Provided data below:
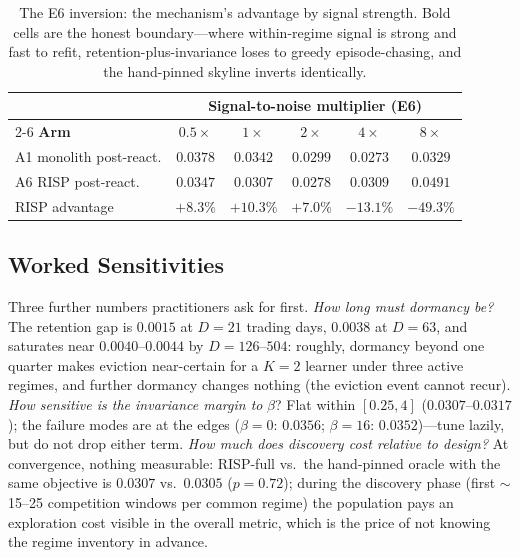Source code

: \documentclass[10pt]{article}
\newcommand{\nm}{\textsc{RISP}}
\begin{document}
\begin{table}[h]
\centering
\small
\begin{tabular}{lccccc}
\toprule
& \multicolumn{5}{c}{\textbf{Signal-to-noise multiplier (E6)}} \\
\cmidrule(lr){2-6}
\textbf{Arm} & $0.5\times$ & $1\times$ & $2\times$ & $4\times$ & $8\times$ \\
\midrule
A1 monolith post-react. & $0.0378$ & $0.0342$ & $0.0299$ & $0.0273$ & $0.0329$ \\
A6 \nm{} post-react.    & $0.0347$ & $0.0307$ & $0.0278$ & $0.0309$ & $0.0491$ \\
\midrule
\nm{} advantage & $+8.3\%$ & $+10.3\%$ & $+7.0\%$ & $\mathbf{-13.1\%}$ & $\mathbf{-49.3\%}$ \\
\bottomrule
\end{tabular}
\caption{The E6 inversion: the mechanism's advantage by signal strength.
Bold cells are the honest boundary---where within-regime signal is strong
and fast to refit, retention-plus-invariance loses to greedy
episode-chasing, and the hand-pinned skyline inverts identically.}
\label{tab:exp-snr}
\end{table}

\subsection{Worked Sensitivities}

Three further numbers practitioners ask for first. \emph{How long must
dormancy be?} The retention gap is $0.0015$ at $D = 21$ trading days,
$0.0038$ at $D = 63$, and saturates near $0.0040$--$0.0044$ by
$D = 126$--$504$: roughly, dormancy beyond one quarter makes eviction
near-certain for a $K = 2$ learner under three active regimes, and
further dormancy changes nothing (the eviction event cannot recur).
\emph{How sensitive is the invariance margin to} $\beta$? Flat within
$[0.25, 4]$ ($0.0307$--$0.0317$); the failure modes are at the edges
($\beta = 0$: $0.0356$; $\beta = 16$: $0.0352$)---tune lazily, but do not
drop either term. \emph{How much does discovery cost relative to
design?} At convergence, nothing measurable: \nm{}-full vs.\ the
hand-pinned oracle with the same objective is $0.0307$ vs.\ $0.0305$
($p = 0.72$); during the discovery phase (first $\sim$15--25 competition
windows per common regime) the population pays an exploration cost
visible in the overall metric, which is the price of not knowing the
regime inventory in advance.

\end{document}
End of Provided data.
About this task:
Given the data above, which lines hold the string "begin"? Return them.

Problem solution:
\begin{document}
\begin{table}[h]
\begin{tabular}{lccccc}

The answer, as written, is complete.